Not surprisingly, many of the facial-care products from Aveeno are similar to those from Johnson & Johnson–owned Neutrogena. The differences typically lie in the natural ingredients each brand promotes. A cornerstone ingredient for Aveeno is soy, while Neutrogena has experimented (with varying degrees of success) with copper, retinol, salicylic acid, and melibiose. Overall, Neutrogena has a much larger and more comprehensive selection of products, though their formulas are also more problematic. Aveeno would do well to diversify a bit, or at least acknowledge that it takes more than a single star ingredient to provide superior skin-care products. As is, most of their anti-wrinkle products don't compete favorably with the more well-rounded options, not just from Neutrogena but also from Olay, Dove, and, in some respects, L'Oreal.

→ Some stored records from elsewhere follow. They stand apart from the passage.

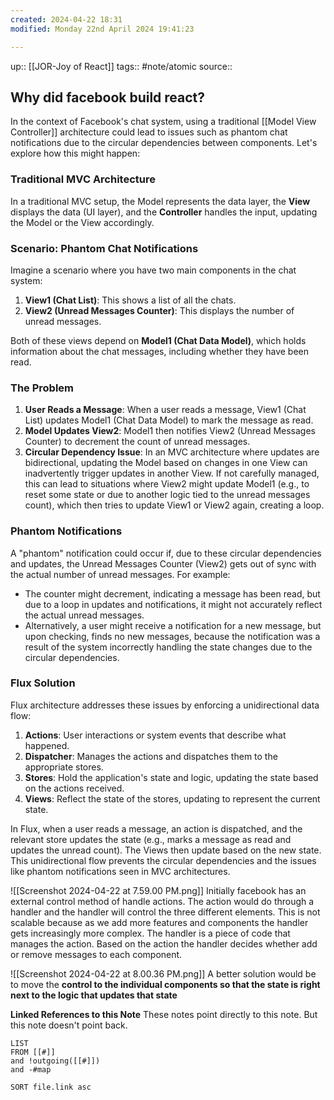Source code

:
 ```yaml
---
created: 2024-04-22 18:31
modified: Monday 22nd April 2024 19:41:23

---
```

up::  [[JOR-Joy of React]]
tags:: #note/atomic
source::
## Why did facebook build react?

In the context of Facebook's chat system, using a traditional [[Model View Controller]] architecture could lead to issues such as phantom chat notifications due to the circular dependencies between components. Let's explore how this might happen:

### Traditional MVC Architecture

In a traditional MVC setup, the Model represents the data layer, the **View** displays the data (UI layer), and the **Controller** handles the input, updating the Model or the View accordingly.

### Scenario: Phantom Chat Notifications

Imagine a scenario where you have two main components in the chat system:

1. **View1 (Chat List)**: This shows a list of all the chats.
2. **View2 (Unread Messages Counter)**: This displays the number of unread messages.

Both of these views depend on **Model1 (Chat Data Model)**, which holds information about the chat messages, including whether they have been read.

### The Problem

1. **User Reads a Message**: When a user reads a message, View1 (Chat List) updates Model1 (Chat Data Model) to mark the message as read.
2. **Model Updates View2**: Model1 then notifies View2 (Unread Messages Counter) to decrement the count of unread messages.
3. **Circular Dependency Issue**: In an MVC architecture where updates are bidirectional, updating the Model based on changes in one View can inadvertently trigger updates in another View. If not carefully managed, this can lead to situations where View2 might update Model1 (e.g., to reset some state or due to another logic tied to the unread messages count), which then tries to update View1 or View2 again, creating a loop.

### Phantom Notifications

A "phantom" notification could occur if, due to these circular dependencies and updates, the Unread Messages Counter (View2) gets out of sync with the actual number of unread messages. For example:

- The counter might decrement, indicating a message has been read, but due to a loop in updates and notifications, it might not accurately reflect the actual unread messages.
- Alternatively, a user might receive a notification for a new message, but upon checking, finds no new messages, because the notification was a result of the system incorrectly handling the state changes due to the circular dependencies.

### Flux Solution

Flux architecture addresses these issues by enforcing a unidirectional data flow:

1. **Actions**: User interactions or system events that describe what happened.
2. **Dispatcher**: Manages the actions and dispatches them to the appropriate stores.
3. **Stores**: Hold the application's state and logic, updating the state based on the actions received.
4. **Views**: Reflect the state of the stores, updating to represent the current state.

In Flux, when a user reads a message, an action is dispatched, and the relevant store updates the state (e.g., marks a message as read and updates the unread count). The Views then update based on the new state. This unidirectional flow prevents the circular dependencies and the issues like phantom notifications seen in MVC architectures.



![[Screenshot 2024-04-22 at 7.59.00 PM.png]]
Initially facebook has an external control method of handle actions. The action would do through a handler and the handler will control the three different elements. This is not scalable because as we add more features and components the handler gets increasingly more complex. The handler is a piece of code that manages the action. Based on the action the handler decides whether add or remove messages to each component.


![[Screenshot 2024-04-22 at 8.00.36 PM.png]]
A better solution would be to move the **control to the individual components so that the state is right next to the logic that updates that state**



**Linked References to this Note**
These notes point directly to this note. But this note doesn't point back.
```dataview
LIST
FROM [[#]]
and !outgoing([[#]])
and -#map

SORT file.link asc
```
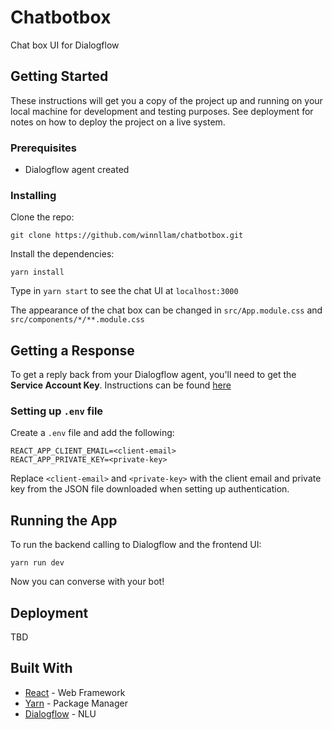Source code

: # Chatbotbox

Chat box UI for Dialogflow

## Getting Started

These instructions will get you a copy of the project up and running on your local machine for development and testing purposes. See deployment for notes on how to deploy the project on a live system.

### Prerequisites

* Dialogflow agent created

### Installing

Clone the repo:

```
git clone https://github.com/winnllam/chatbotbox.git
```

Install the dependencies:

```
yarn install
```

Type in `yarn start` to see the chat UI at `localhost:3000`  
  
The appearance of the chat box can be changed in `src/App.module.css` and `src/components/*/**.module.css`

## Getting a Response

To get a reply back from your Dialogflow agent, you'll need to get the **Service Account Key**. Instructions can be found [here](https://dialogflow.com/docs/reference/v2-auth-setup)

### Setting up `.env` file

Create a `.env` file and add the following:

```
REACT_APP_CLIENT_EMAIL=<client-email>
REACT_APP_PRIVATE_KEY=<private-key>
```

Replace `<client-email>` and `<private-key>` with the client email and private key from the JSON file downloaded when setting up authentication.

## Running the App

To run the backend calling to Dialogflow and the frontend UI:

```
yarn run dev
```

Now you can converse with your bot!

## Deployment

TBD 

## Built With

* [React](https://reactjs.org) - Web Framework
* [Yarn](https://yarnpkg.com) - Package Manager
* [Dialogflow](https://dialogflow.com) - NLU
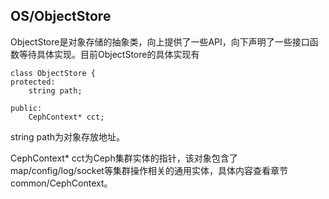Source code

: ## OS/ObjectStore

ObjectStore是对象存储的抽象类，向上提供了一些API，向下声明了一些接口函数等待具体实现。目前ObjectStore的具体实现有

```
class ObjectStore {
protected:
    string path;

public:
    CephContext* cct;
```

string path为对象存放地址。

CephContext\* cct为Ceph集群实体的指针，该对象包含了map/config/log/socket等集群操作相关的通用实体，具体内容查看章节common/CephContext。

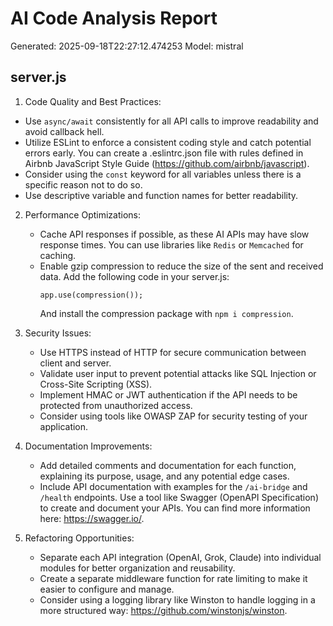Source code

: # AI Code Analysis Report
Generated: 2025-09-18T22:27:12.474253
Model: mistral

## server.js
 1. Code Quality and Best Practices:
   - Use `async/await` consistently for all API calls to improve readability and avoid callback hell.
   - Utilize ESLint to enforce a consistent coding style and catch potential errors early. You can create a .eslintrc.json file with rules defined in Airbnb JavaScript Style Guide (https://github.com/airbnb/javascript).
   - Consider using the `const` keyword for all variables unless there is a specific reason not to do so.
   - Use descriptive variable and function names for better readability.

2. Performance Optimizations:
   - Cache API responses if possible, as these AI APIs may have slow response times. You can use libraries like `Redis` or `Memcached` for caching.
   - Enable gzip compression to reduce the size of the sent and received data. Add the following code in your server.js:
     ```
     app.use(compression());
     ```
     And install the compression package with `npm i compression`.

3. Security Issues:
   - Use HTTPS instead of HTTP for secure communication between client and server.
   - Validate user input to prevent potential attacks like SQL Injection or Cross-Site Scripting (XSS).
   - Implement HMAC or JWT authentication if the API needs to be protected from unauthorized access.
   - Consider using tools like OWASP ZAP for security testing of your application.

4. Documentation Improvements:
   - Add detailed comments and documentation for each function, explaining its purpose, usage, and any potential edge cases.
   - Include API documentation with examples for the `/ai-bridge` and `/health` endpoints. Use a tool like Swagger (OpenAPI Specification) to create and document your APIs. You can find more information here: https://swagger.io/.

5. Refactoring Opportunities:
   - Separate each API integration (OpenAI, Grok, Claude) into individual modules for better organization and reusability.
   - Create a separate middleware function for rate limiting to make it easier to configure and manage.
   - Consider using a logging library like Winston to handle logging in a more structured way: https://github.com/winstonjs/winston.

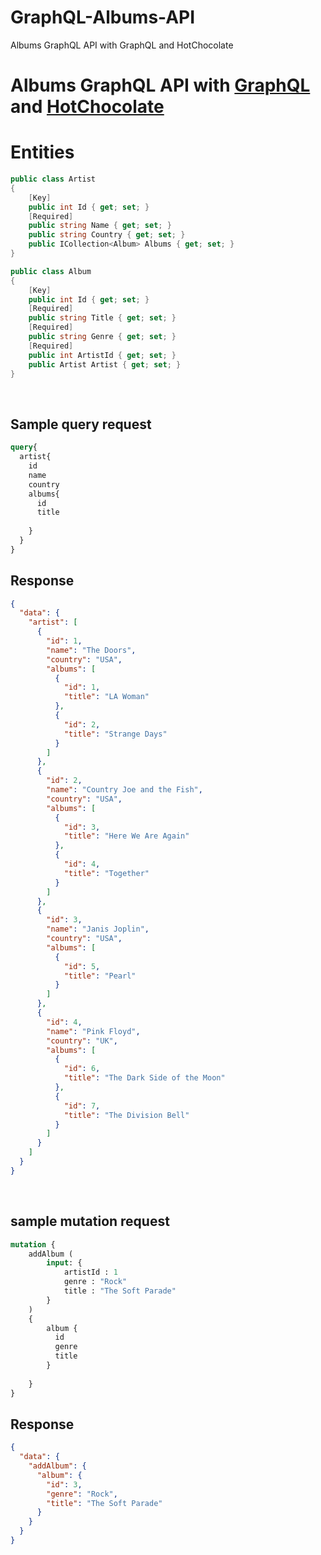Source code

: # GraphQL-Albums-API
Albums GraphQL API with GraphQL and HotChocolate 

# Albums GraphQL API with [GraphQL](https://github.com/graphql-dotnet/graphql-dotnet) and [HotChocolate](https://github.com/ChilliCream/hotchocolate)


# Entities
```c#
public class Artist
{
    [Key]
    public int Id { get; set; }
    [Required]
    public string Name { get; set; }
    public string Country { get; set; }
    public ICollection<Album> Albums { get; set; }
}
```

```c#
public class Album
{
    [Key]
    public int Id { get; set; }
    [Required]
    public string Title { get; set; }
    [Required]
    public string Genre { get; set; }
    [Required]
    public int ArtistId { get; set; }
    public Artist Artist { get; set; }
}
```
<br/>

## Sample query request
```graphql
query{
  artist{
    id
    name
    country
    albums{
      id
      title
      
    }
  }
}
```
## Response 
```json
{
  "data": {
    "artist": [
      {
        "id": 1,
        "name": "The Doors",
        "country": "USA",
        "albums": [
          {
            "id": 1,
            "title": "LA Woman"
          },
          {
            "id": 2,
            "title": "Strange Days"
          }
        ]
      },
      {
        "id": 2,
        "name": "Country Joe and the Fish",
        "country": "USA",
        "albums": [
          {
            "id": 3,
            "title": "Here We Are Again"
          },
          {
            "id": 4,
            "title": "Together"
          }
        ]
      },
      {
        "id": 3,
        "name": "Janis Joplin",
        "country": "USA",
        "albums": [
          {
            "id": 5,
            "title": "Pearl"
          }
        ]
      },
      {
        "id": 4,
        "name": "Pink Floyd",
        "country": "UK",
        "albums": [
          {
            "id": 6,
            "title": "The Dark Side of the Moon"
          },
          {
            "id": 7,
            "title": "The Division Bell"
          }
        ]
      }
    ]
  }
}
```

<br/>

## sample mutation request
```graphql
mutation {
    addAlbum (
        input: {
            artistId : 1
            genre : "Rock"
            title : "The Soft Parade"
        }
    )
    {
        album {
          id
          genre  
          title
        }
        
    }
}
```
## Response 

```json
{
  "data": {
    "addAlbum": {
      "album": {
        "id": 3,
        "genre": "Rock",
        "title": "The Soft Parade"
      }
    }
  }
}
```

Getting back to the issue of soy, you'll see from the reviews it is indeed a helpful ingredient for skin—just not in the same multifaceted, does-everything manner Aveeno touts on each soy-containing product's package. A big proponent for Aveeno's use of soy is dermatologist Dr. Jeannette Graf. She is quoted on Aveeno's web site, stating that "It is now clear that the ability of natural soy to deliver multiple benefits to skin plays a lead role in high performance skin care." That sounds great but it doesn't explain why Aveeno ignores research on countless other antioxidants, skin-identical ingredients, or cell-communicating ingredients, all elements Dr. Graf uses in her separate, namesake product line. Interestingly, with Graf's own products relying on a blend of efficacious ingredients, including soy, it's a good question why she decided to endorse Aveeno's one-note soy products.
The bottom line is that when it comes to shopping for skin-care products at the drugstore, Aveeno, for all its talk of being a leader in "Active Naturals," doesn't have the all-inclusive product assortment needed to take the best possible care of your skin. However, paying attention to their top offerings is time (and money) well-spent!